For each template create:
- semantic_description (2-3 sentences, visual and content description)
- best_for (3-5 use cases)
- never_for (limitations)
- visual_tags[] (filter tags)
Format: SQL INSERT into slide_templates table.
Reference HTML in /var/www/superslide/templates/

For the component option — different agent, different prompt:

Decompose the 36 most complex templates into atomic components.
Each component: html_fragment, css_classes, description,
constraints (max_text, max_items, needs_number),
compatible_with[], grid_area.
Format: SQL INSERT into slide_components table.

Routing infrastructure — an n8n workflow with a Switch node. The user selects an approach via radio button, the request goes to the right branch.

What I Measured

Logs are written to the generation_log table. I track:

Number of unique templates in a presentation
Category diversity (slide type coverage)
Theme alternation (dark/light backgrounds)
Generation time
Approach used

5 test generations per option — 20 runs. Enough to see the pattern.

What I Learned

Semantic search (B2) gave the best template diversity. Qdrant doesn’t “stick” to popular layouts — averaging 9-11 unique templates per 12-slide presentation vs. 4-5 for baseline. But requires precise descriptions: if semantic_description is poorly written, the nearest vector will be wrong.

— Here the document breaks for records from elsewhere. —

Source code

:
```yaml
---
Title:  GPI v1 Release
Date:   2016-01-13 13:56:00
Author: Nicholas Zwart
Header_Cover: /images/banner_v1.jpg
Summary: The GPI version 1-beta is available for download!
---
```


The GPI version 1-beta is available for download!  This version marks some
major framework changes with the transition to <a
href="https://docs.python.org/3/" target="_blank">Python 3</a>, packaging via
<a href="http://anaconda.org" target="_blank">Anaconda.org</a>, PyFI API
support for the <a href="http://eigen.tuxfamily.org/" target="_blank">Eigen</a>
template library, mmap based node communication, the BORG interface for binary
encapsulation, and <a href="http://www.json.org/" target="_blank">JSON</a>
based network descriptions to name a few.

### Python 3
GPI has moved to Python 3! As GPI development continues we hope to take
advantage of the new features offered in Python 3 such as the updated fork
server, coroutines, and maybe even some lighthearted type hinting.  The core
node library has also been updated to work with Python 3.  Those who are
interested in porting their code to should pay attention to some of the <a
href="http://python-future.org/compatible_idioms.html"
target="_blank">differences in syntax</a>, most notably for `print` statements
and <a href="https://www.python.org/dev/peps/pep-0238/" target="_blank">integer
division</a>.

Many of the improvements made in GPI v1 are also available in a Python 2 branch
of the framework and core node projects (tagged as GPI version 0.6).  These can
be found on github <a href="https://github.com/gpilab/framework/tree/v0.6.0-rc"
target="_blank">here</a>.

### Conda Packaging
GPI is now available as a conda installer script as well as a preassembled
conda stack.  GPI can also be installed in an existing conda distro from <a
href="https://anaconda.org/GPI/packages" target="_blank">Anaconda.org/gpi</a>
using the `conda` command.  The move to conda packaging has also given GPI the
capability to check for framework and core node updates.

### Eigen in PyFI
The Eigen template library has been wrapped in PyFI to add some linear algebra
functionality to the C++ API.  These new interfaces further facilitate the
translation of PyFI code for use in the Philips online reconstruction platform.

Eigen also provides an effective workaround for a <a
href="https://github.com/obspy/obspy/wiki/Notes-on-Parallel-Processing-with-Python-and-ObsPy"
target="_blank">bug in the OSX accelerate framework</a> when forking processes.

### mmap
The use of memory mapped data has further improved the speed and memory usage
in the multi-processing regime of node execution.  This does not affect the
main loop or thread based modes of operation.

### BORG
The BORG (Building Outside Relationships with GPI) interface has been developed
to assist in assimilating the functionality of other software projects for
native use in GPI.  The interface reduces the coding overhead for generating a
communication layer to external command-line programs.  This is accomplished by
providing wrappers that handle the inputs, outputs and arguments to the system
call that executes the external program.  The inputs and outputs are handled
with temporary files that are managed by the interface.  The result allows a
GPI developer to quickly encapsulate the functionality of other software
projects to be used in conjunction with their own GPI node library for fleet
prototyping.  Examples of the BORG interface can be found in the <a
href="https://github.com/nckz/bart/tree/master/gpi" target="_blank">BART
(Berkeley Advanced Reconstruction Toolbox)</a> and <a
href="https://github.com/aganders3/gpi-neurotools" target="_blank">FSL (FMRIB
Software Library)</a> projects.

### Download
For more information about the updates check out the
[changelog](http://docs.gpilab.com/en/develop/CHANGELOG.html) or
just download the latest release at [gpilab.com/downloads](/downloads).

Examples (B) work better than baseline, but the model starts copying content from examples instead of generating new. Had to explicitly add to the prompt: “use the structure, not the content.”

Components (C) gave maximum flexibility but also maximum assembly errors. LLM sometimes combines incompatible blocks despite compatible_with[].

The main takeaway — parallel execution saved 4-5 days compared to sequential testing.

When NOT to Test in Parallel

If you have 2 options and one is obviously simpler — start with the simple one. Parallel testing is justified when:

There are 3 or more options
None can be dismissed without an experiment
Data preparation for each takes hours, not minutes
You have the ability to delegate (agents, team)

Can verify a hypothesis in 20 minutes? Don’t build infrastructure for parallel execution.

FAQ

Why didn’t you add Function Calling (tools) as a separate option?

That was option D. But it requires tools support in the API. claude -p doesn’t support tools directly, would have needed OpenRouter. That added a variable that interfered with clean comparison.

How much did 20 test generations cost?

About 3-4 dollars through OpenRouter on Claude model. Data preparation cost (agent tokens) — another 8-10 dollars. Total under 15 dollars for full validation of 4 architectural approaches.

Which approach did you choose?

A hybrid of B2 + elements of C. Semantic search for template selection, component constraints for compatibility validation. Pure component approach is too fragile, pure semantic doesn’t control assembly quality.

Can you test like this without Claude Code?

Yes, with any tool that allows running independent work streams. The point isn’t the specific tool, but the decomposition: each option is an isolated task with clear input and output.